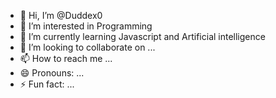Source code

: - 👋 Hi, I’m @Duddex0
- 👀 I’m interested in Programming
- 🌱 I’m currently learning Javascript and Artificial intelligence
- 💞️ I’m looking to collaborate on ...
- 📫 How to reach me ...
- 😄 Pronouns: ...
- ⚡ Fun fact: ...

<!---
Duddex0/Duddex0 is a ✨ special ✨ repository because its `README.md` (this file) appears on your GitHub profile.
You can click the Preview link to take a look at your changes.
--->
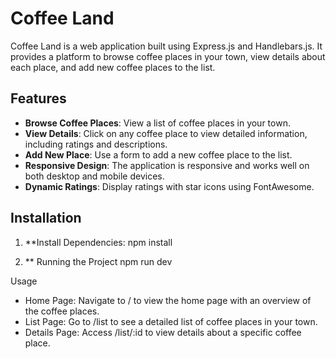 # Coffee Land

Coffee Land is a web application built using Express.js and Handlebars.js. It provides a platform to browse coffee places in your town, view details about each place, and add new coffee places to the list.

## Features

- **Browse Coffee Places**: View a list of coffee places in your town.
- **View Details**: Click on any coffee place to view detailed information, including ratings and descriptions.
- **Add New Place**: Use a form to add a new coffee place to the list.
- **Responsive Design**: The application is responsive and works well on both desktop and mobile devices.
- **Dynamic Ratings**: Display ratings with star icons using FontAwesome.

## Installation

1. **Install Dependencies:
npm install

1. ** Running the Project
npm run dev

Usage
- Home Page: Navigate to / to view the home page with an overview of the coffee places.
- List Page: Go to /list to see a detailed list of coffee places in your town.
- Details Page: Access /list/:id to view details about a specific coffee place.

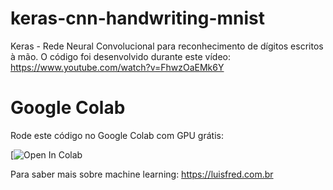 # keras-cnn-handwriting-mnist
Keras - Rede Neural Convolucional para reconhecimento de dígitos escritos à mão. O código foi desenvolvido durante este vídeo: https://www.youtube.com/watch?v=FhwzOaEMk6Y

# Google Colab

Rode este código no Google Colab com GPU grátis: 

[![Open In Colab](https://colab.research.google.com/drive/1xuoX6al0mm1tmwdk3Y3H7ei1F0g3J9_X?usp=sharing)

Para saber mais sobre machine learning: https://luisfred.com.br
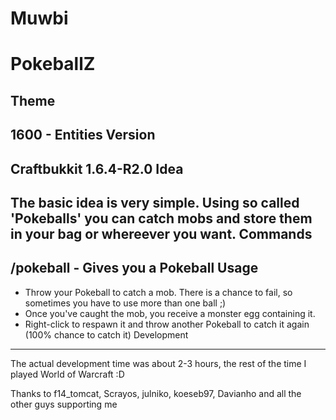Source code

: Muwbi
====

PokeballZ
===
Theme
---
1600 - Entities
Version
---
Craftbukkit 1.6.4-R2.0
Idea
---
The basic idea is very simple. Using so called 'Pokeballs' you can catch mobs and store them in your bag or whereever you want.
Commands
---
/pokeball - Gives you a Pokeball
Usage
---
* Throw your Pokeball to catch a mob. There is a chance to fail, so sometimes you have to use more than one ball ;)
* Once you've caught the mob, you receive a monster egg containing it.
* Right-click to respawn it and throw another Pokeball to catch it again (100% chance to catch it)
Development
---
The actual development time was about 2-3 hours, the rest of the time I played World of Warcraft :D

Thanks to f14_tomcat, Scrayos, julniko, koeseb97, Davianho and all the other guys supporting me
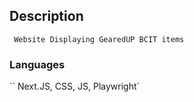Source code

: ## Description

` Website Displaying GearedUP BCIT items`

### Languages

`` Next.JS, CSS, JS, Playwright`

- _WHAT TO PRODUCE_:
A single number is needed: the count of lines in the records that include "catch".

- _ANSWER SPACE_:
3